▶ _EXERCISE_
Locate the line containing "提取码: rcan 复制这段内容后打开百度网盘手机App，操作更方便哦" in the data below. Reproduce it and every following line up to the end, exactly as given.

▶ _DATA FOR REVIEW_
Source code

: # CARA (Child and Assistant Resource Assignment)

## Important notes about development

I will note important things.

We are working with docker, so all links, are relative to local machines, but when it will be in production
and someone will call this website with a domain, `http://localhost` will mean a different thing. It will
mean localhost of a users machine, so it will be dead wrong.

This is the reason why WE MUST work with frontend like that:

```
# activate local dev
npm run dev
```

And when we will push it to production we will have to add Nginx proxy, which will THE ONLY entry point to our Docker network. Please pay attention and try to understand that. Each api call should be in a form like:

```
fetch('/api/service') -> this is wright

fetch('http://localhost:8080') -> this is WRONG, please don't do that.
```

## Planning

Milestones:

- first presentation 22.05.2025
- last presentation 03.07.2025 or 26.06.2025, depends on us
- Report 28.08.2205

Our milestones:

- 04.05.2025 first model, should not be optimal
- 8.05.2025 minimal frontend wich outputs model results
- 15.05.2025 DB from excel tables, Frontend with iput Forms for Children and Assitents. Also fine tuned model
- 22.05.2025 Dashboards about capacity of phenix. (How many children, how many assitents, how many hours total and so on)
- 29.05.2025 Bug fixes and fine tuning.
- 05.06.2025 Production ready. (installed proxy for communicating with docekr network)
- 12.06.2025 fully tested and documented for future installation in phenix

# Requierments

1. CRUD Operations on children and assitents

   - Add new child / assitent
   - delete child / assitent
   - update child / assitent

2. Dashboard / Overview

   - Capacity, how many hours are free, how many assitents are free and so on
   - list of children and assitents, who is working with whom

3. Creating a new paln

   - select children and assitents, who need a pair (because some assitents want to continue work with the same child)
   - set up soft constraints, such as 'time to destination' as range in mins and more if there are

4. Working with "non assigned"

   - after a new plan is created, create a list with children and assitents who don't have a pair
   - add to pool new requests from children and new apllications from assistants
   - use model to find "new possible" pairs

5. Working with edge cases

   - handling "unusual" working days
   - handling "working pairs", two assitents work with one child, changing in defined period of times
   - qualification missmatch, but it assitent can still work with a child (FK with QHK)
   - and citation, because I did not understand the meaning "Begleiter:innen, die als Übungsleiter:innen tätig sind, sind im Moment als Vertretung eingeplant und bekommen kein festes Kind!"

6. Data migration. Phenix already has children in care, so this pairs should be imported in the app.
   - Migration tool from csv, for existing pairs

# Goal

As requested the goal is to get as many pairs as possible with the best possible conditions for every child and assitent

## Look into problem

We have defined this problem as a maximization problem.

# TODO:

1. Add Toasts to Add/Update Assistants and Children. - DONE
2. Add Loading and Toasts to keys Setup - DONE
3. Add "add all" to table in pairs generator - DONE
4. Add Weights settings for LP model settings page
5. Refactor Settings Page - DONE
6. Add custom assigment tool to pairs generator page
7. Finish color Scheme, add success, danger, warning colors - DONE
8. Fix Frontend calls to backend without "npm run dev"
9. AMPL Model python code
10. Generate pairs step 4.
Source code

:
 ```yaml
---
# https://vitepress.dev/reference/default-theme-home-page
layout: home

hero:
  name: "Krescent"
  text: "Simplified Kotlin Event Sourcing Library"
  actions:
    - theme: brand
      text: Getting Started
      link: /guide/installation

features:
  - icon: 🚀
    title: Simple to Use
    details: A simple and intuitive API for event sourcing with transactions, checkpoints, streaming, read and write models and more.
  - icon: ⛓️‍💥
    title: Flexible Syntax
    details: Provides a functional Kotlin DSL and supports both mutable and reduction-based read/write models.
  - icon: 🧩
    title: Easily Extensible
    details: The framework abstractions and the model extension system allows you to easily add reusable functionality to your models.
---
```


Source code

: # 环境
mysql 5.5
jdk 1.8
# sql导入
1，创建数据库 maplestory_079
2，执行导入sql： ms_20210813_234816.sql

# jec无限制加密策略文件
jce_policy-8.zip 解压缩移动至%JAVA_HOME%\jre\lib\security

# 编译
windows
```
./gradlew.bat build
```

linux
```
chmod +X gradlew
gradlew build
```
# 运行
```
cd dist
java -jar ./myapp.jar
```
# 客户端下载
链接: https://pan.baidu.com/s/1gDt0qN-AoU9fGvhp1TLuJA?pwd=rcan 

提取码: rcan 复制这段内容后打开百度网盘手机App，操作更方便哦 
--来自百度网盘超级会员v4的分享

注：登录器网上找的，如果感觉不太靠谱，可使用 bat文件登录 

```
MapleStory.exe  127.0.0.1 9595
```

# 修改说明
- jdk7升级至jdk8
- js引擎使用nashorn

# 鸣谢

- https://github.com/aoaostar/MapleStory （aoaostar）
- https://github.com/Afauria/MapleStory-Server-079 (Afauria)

▶ _SOLUTION TO THIS PROBLEM_
提取码: rcan 复制这段内容后打开百度网盘手机App，操作更方便哦 
--来自百度网盘超级会员v4的分享

注：登录器网上找的，如果感觉不太靠谱，可使用 bat文件登录 

```
MapleStory.exe  127.0.0.1 9595
```

# 修改说明
- jdk7升级至jdk8
- js引擎使用nashorn

# 鸣谢

- https://github.com/aoaostar/MapleStory （aoaostar）
- https://github.com/Afauria/MapleStory-Server-079 (Afauria)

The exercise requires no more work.